### WORK TO COMPLETE
Copy each line of the records below that mentions the word "time".

___ DATA TO PROCESS

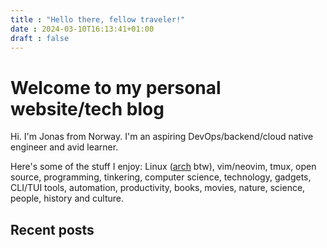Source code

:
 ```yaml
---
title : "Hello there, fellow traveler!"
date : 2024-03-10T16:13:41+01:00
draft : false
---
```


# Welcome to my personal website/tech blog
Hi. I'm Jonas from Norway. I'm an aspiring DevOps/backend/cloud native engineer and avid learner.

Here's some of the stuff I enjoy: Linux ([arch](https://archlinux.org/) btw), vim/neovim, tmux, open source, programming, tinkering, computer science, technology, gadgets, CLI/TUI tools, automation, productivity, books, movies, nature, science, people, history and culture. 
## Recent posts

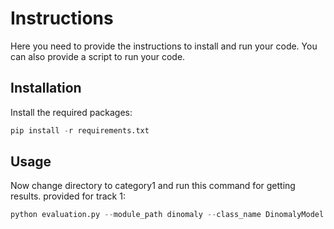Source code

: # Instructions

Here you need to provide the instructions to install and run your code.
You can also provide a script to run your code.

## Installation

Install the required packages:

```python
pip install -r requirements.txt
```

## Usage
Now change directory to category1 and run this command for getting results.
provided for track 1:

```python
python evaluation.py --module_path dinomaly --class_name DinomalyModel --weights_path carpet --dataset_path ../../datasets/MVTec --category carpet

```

______
___ DATA TO PROCESS

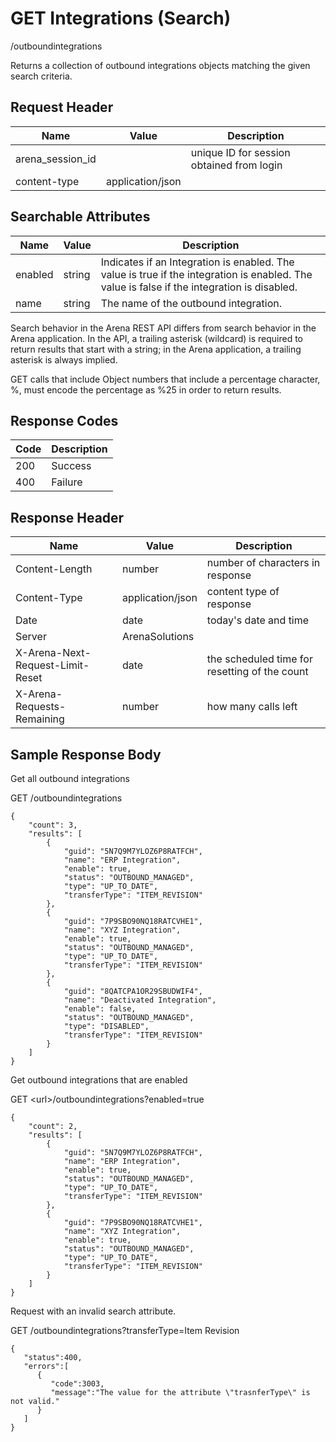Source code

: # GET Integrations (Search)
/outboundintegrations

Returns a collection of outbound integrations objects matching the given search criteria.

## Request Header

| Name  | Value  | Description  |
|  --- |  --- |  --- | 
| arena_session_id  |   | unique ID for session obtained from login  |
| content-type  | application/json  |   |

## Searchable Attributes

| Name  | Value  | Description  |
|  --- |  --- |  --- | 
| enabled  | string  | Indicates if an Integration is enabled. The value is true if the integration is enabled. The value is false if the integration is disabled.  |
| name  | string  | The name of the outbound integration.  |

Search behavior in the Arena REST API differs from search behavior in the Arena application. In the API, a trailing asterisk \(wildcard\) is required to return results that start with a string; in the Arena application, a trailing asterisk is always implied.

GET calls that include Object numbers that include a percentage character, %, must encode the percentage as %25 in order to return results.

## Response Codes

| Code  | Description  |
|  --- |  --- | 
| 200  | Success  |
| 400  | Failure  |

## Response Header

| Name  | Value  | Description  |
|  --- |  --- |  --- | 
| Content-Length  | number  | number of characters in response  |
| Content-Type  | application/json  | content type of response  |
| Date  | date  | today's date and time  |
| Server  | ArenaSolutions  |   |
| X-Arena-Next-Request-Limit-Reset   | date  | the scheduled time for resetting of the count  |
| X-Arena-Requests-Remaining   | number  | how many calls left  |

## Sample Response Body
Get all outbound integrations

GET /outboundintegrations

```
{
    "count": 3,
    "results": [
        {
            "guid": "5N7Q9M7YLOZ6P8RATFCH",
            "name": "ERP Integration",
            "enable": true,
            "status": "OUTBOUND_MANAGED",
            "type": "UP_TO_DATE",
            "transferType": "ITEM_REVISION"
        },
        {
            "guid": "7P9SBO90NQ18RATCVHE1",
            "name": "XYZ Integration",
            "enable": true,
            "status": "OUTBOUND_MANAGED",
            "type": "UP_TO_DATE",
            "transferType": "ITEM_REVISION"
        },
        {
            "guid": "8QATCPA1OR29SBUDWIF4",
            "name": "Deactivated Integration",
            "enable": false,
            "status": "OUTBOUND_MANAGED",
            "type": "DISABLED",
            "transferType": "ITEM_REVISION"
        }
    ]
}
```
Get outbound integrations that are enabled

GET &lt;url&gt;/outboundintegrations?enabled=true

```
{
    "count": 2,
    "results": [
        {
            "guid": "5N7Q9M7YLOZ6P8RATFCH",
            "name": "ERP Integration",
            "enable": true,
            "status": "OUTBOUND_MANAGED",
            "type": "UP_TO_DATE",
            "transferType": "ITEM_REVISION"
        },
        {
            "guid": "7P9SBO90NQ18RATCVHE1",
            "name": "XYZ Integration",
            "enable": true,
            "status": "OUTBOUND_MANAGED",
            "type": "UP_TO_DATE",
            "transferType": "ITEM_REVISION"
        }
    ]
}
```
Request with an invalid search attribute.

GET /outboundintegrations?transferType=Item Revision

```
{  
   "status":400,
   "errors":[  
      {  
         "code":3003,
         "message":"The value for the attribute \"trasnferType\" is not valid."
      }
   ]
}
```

______

### PROBLEM SOLUTION
| Date  | date  | today's date and time  |
| X-Arena-Next-Request-Limit-Reset   | date  | the scheduled time for resetting of the count  |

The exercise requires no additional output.